La fréquence exacte de l’autisme est encore mal connue précisément, les estimations actuelles se situent de 1,7/1 000 à 4/1 000 pour l’autisme typique et de 3 à 7/1 000 pour l’ensemble des troubles envahissants du développement (soit en France entre 200 000 et 400 000 personnes, tous âges confondus. Source : Recommandations pour la pratique professionnelle du diagnostic de l’autisme - Fédération française de psychiatrie, 2005)

Une étude internationale de grande envergure parue en 2008 précise ces données en estimant à 2/1000 la fréquence de l’autisme typique et à 6.6 pour 1000 la fréquence des Troubles Envahissants du Développements (soit 380000 personnes en France).[1]

L’autisme touche 4 fois plus de garçons que de filles.

Une forme particulière de trouble envahissant du développement est constituée par le syndrome d’Asperger, qui est proche de l’autisme de haut niveau, mais avec une absence de retard de langage.

Causes de l’autisme


A ce jour, il n’a pas été trouvé de cause unique à l’autisme et il est probable que plusieurs causes différentes peuvent entraîner le développement des signes de l’autisme.

Les recherches actuelles suggèrent fortement qu’il existe des bases neurologiques et génétiques. L’idée selon laquelle l’autisme trouverait son origine dans des troubles de la relation parent-enfant doit être maintenant totalement abandonnée (Autisme Europe. Les personnes atteintes d'autisme : Identification, Compréhension, Intervention).

Le risque d’apparition de l’autisme ne dépend pas du niveau social ou éducatif de la famille ni de l’origine ethnique.

Les recherches sur les causes de l’autisme font appel à des spécialités scientifiques différentes et à des approches variées, sans doute complémentaires. Voici un bref aperçu des principaux courants de recherche :

L’abord neuropsychologique

Il cherche à comprendre le fonctionnement cognitif des personnes autistes.

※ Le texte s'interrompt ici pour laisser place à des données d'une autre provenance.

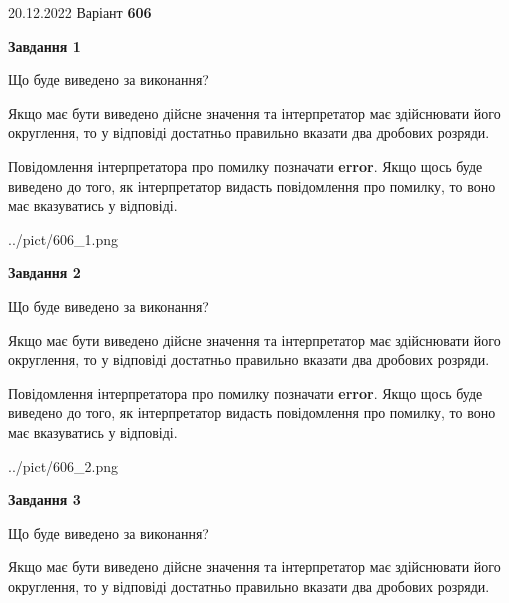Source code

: \documentclass[12pt, ukrainian]{article}
\begin{document}
{20.12.2022 Варіант \No \textbf { 606 }\par}
{
\begin {Large}

{\begin {center}\textbf{Завдання 1}\end {center}}\par
Що буде виведено за виконання? \par

Якщо має бути виведено дійсне значення та інтерпретатор має здійснювати його округлення, 
то у відповіді достатньо правильно вказати два дробових розряди.

Повідомлення інтерпретатора про помилку позначати \textbf{error}.
Якщо щось буде виведено до того, як інтерпретатор видасть повідомлення про помилку, 
то воно має вказуватись у відповіді. \par

\begin{center}
	{../pict/606_1.png}
\end{center}
\newpage

{\begin {center}\textbf{Завдання 2}\end {center}}\par
Що буде виведено за виконання? \par

Якщо має бути виведено дійсне значення та інтерпретатор має здійснювати його округлення, 
то у відповіді достатньо правильно вказати два дробових розряди.

Повідомлення інтерпретатора про помилку позначати \textbf{error}.
Якщо щось буде виведено до того, як інтерпретатор видасть повідомлення про помилку, 
то воно має вказуватись у відповіді. \par

\begin{center}
	{../pict/606_2.png}
\end{center}
\newpage

{\begin {center}\textbf{Завдання 3}\end {center}}\par
Що буде виведено за виконання? \par

Якщо має бути виведено дійсне значення та інтерпретатор має здійснювати його округлення, 
то у відповіді достатньо правильно вказати два дробових розряди.


\end{Large}}
\end{document}
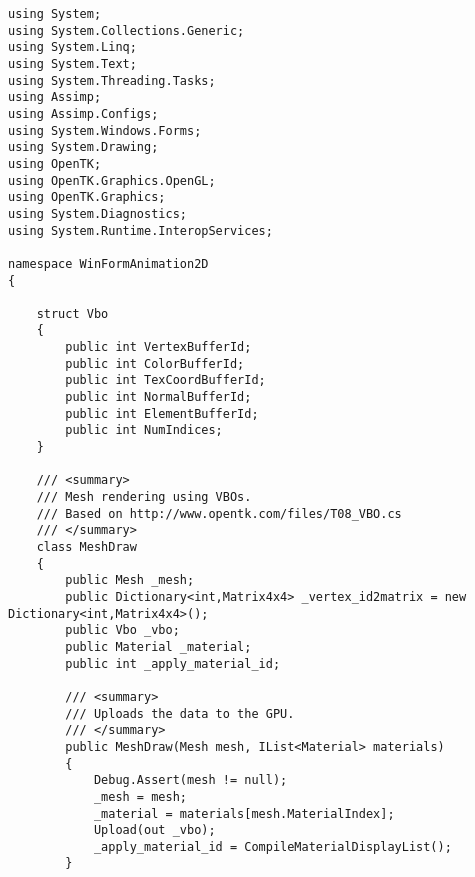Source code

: \begin{scriptsize}
\begin{verbatim}
using System;
using System.Collections.Generic;
using System.Linq;
using System.Text;
using System.Threading.Tasks;
using Assimp;
using Assimp.Configs;
using System.Windows.Forms;
using System.Drawing;
using OpenTK;
using OpenTK.Graphics.OpenGL;
using OpenTK.Graphics;
using System.Diagnostics;
using System.Runtime.InteropServices;

namespace WinFormAnimation2D
{

    struct Vbo
    {
        public int VertexBufferId;
        public int ColorBufferId;
        public int TexCoordBufferId;
        public int NormalBufferId;
        public int ElementBufferId;
        public int NumIndices;
    }

    /// <summary>
    /// Mesh rendering using VBOs.
    /// Based on http://www.opentk.com/files/T08_VBO.cs
    /// </summary>
    class MeshDraw
    {
        public Mesh _mesh;
        public Dictionary<int,Matrix4x4> _vertex_id2matrix = new Dictionary<int,Matrix4x4>();
        public Vbo _vbo;
        public Material _material;
        public int _apply_material_id;

        /// <summary>
        /// Uploads the data to the GPU.
        /// </summary>
        public MeshDraw(Mesh mesh, IList<Material> materials)
        {
            Debug.Assert(mesh != null);
            _mesh = mesh;
            _material = materials[mesh.MaterialIndex];
            Upload(out _vbo);
            _apply_material_id = CompileMaterialDisplayList();
        }


\end{verbatim}
\end{scriptsize}
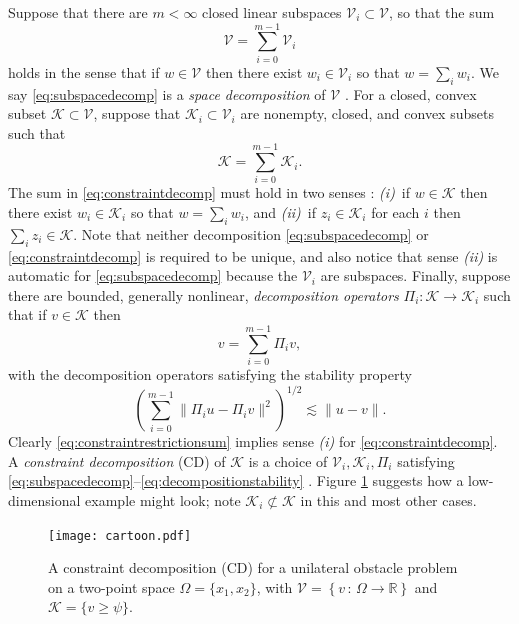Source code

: \documentclass[review,hidelinks,onefignum,onetabnum,final]{siamart220329}  %
\newcommand{\RR}{\mathbb{R}}
\newcommand{\cK}{\mathcal{K}}
\newcommand{\cV}{\mathcal{V}}
\begin{document}
Suppose that there are $m<\infty$ closed linear subspaces $\cV_i \subset \cV$, so that the sum
\begin{equation}
\cV = \sum_{i=0}^{m-1} \cV_i \label{eq:subspacedecomp}
\end{equation}
holds in the sense that if $w \in \cV$ then there exist $w_i \in \cV_i$ so that $w = \sum_i w_i$.  We say \eqref{eq:subspacedecomp} is a \emph{space decomposition} of $\cV$ \cite{Xu1992}.  For a closed, convex subset $\cK \subset \cV$, suppose that $\cK_i \subset \cV_i$ are nonempty, closed, and convex subsets such that
\begin{equation}
\cK = \sum_{i=0}^{m-1} \cK_i. \label{eq:constraintdecomp}
\end{equation}
The sum in \eqref{eq:constraintdecomp} must hold in two senses \cite{TaiTseng2002}: \emph{(i)}~if $w \in \cK$ then there exist $w_i \in \cK_i$ so that $w = \sum_i w_i$, and \emph{(ii)}~if $z_i \in \cK_i$ for each $i$ then $\sum_i z_i \in \cK$.  Note that neither decomposition \eqref{eq:subspacedecomp} or \eqref{eq:constraintdecomp} is required to be unique, and also notice that sense \emph{(ii)} is automatic for \eqref{eq:subspacedecomp} because the $\cV_i$ are subspaces.  Finally, suppose there are bounded, generally nonlinear, \emph{decomposition operators} $\Pi_i : \cK \to \cK_i$ such that if $v \in \cK$ then
\begin{equation}
v = \sum_{i=0}^{m-1} \Pi_i v,  \label{eq:constraintrestrictionsum}
\end{equation}
with the decomposition operators satisfying the stability property
\begin{equation} \label{eq:decompositionstability}
\left(\sum_{i=0}^{m-1} \| \Pi_i u - \Pi_i v \|^2\right)^{1/2} \lesssim \|u - v\|.
\end{equation}
Clearly \eqref{eq:constraintrestrictionsum} implies sense \emph{(i)} for \eqref{eq:constraintdecomp}.  A \emph{constraint decomposition} (CD) of $\cK$ is a choice of $\cV_i,\cK_i,\Pi_i$ satisfying \eqref{eq:subspacedecomp}--\eqref{eq:decompositionstability} \cite{Tai2003}.  Figure \ref{fig:cartoon} suggests how a low-dimensional example might look; note $\cK_i \not\subset \cK$ in this and most other cases.

\begin{figure}[ht]
\centering
\texttt{[image: cartoon.pdf]}
\caption{A constraint decomposition (CD) for a unilateral obstacle problem on a two-point space $\Omega=\{x_1,x_2\}$, with $\mathcal{V}=\left\{v \,:\, \Omega \to \RR\right\}$ and $\mathcal{K}=\{v\ge \psi\}$.}
\label{fig:cartoon}
\end{figure}
\end{document}
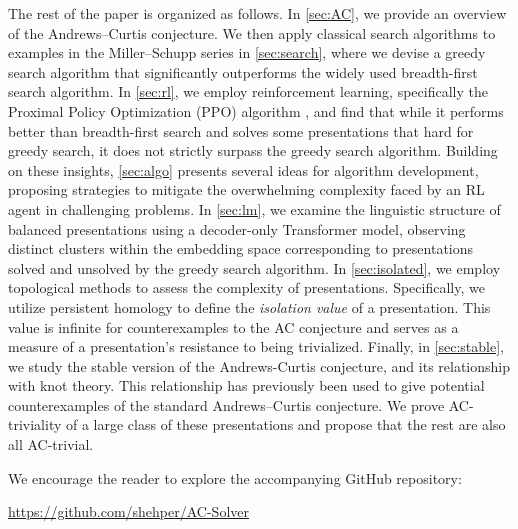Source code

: \medskip The rest of the paper is organized as follows. In \cref{sec:AC}, we provide an overview of the Andrews--Curtis conjecture. We then apply classical search algorithms to examples in the Miller--Schupp series in \cref{sec:search}, where we devise a greedy search algorithm that significantly outperforms the widely used breadth-first search algorithm. In \cref{sec:rl}, we employ reinforcement learning, specifically the Proximal Policy Optimization (PPO) algorithm \cite{schulman2017proximal}, and find that while it performs better than breadth-first search and solves some presentations that hard for greedy search, it does not strictly surpass the greedy search algorithm.
Building on these insights, \cref{sec:algo} presents several ideas for algorithm development, proposing strategies to mitigate the overwhelming complexity faced by an RL agent in challenging problems.
In \cref{sec:lm}, we examine the linguistic structure of balanced presentations using a decoder-only Transformer model, observing distinct clusters within the embedding space corresponding to presentations solved and unsolved by the greedy search algorithm.
In \cref{sec:isolated}, we employ topological methods to assess the complexity of presentations. Specifically, we utilize persistent homology to define the \textit{isolation value} of a presentation. This value is infinite for counterexamples to the AC conjecture and serves as a measure of a presentation's resistance to being trivialized. Finally, in \cref{sec:stable}, we study the stable version of the Andrews-Curtis conjecture, and its relationship with knot theory.
This relationship has previously been used to give potential counterexamples of the standard Andrews--Curtis conjecture. We prove AC-triviality of a large class of these presentations and propose that the rest are also all AC-trivial. 

\medskip\noindent
We encourage the reader to explore the accompanying GitHub repository:
\begin{center}
	\href{https://github.com/shehper/AC-Solver}{https://github.com/shehper/AC-Solver}
\end{center}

Trois modèles principaux ont été proposés et étudiés :

  • Un déficit des fonctions exécutives [2], c'est-à-dire de l’ensemble des capacités mentales qui permettent à une personne de gérer son comportement, d’initier une action, de la planifier et de l’organiser, d’être flexible face à une tâche.
  • Une « faiblesse de la cohérence centrale » [3] La cohérence centrale est la fonction qui permet de situer une information dans son contexte, d’extraire les informations significatives parmi l’ensemble des informations reçues, et de les hiérarchiser. Les personnes avec autisme privilégieraient le traitement du détail au détriment du tout, elles traiteraient préférentiellement les aspects perceptifs de l’environnement du fait d’une capacité moindre à accéder au sens.
  • Un déficit de la « théorie de l’esprit » [4] Il s’agit de la capacité d’un individu à attribuer des états mentaux à soi-même et à autrui. Cette capacité permet par exemple d’interpréter ou de prédire les comportements d’autrui à partir des désirs, croyances, intentions… que l’on peut prêter à l’autre. Elle permet de se représenter les situations sociales, de mentir, d’anticiper les conséquences de ses actes. Cette difficulté expliquerait les troubles de la socialisation, de la communication et de l’imagination.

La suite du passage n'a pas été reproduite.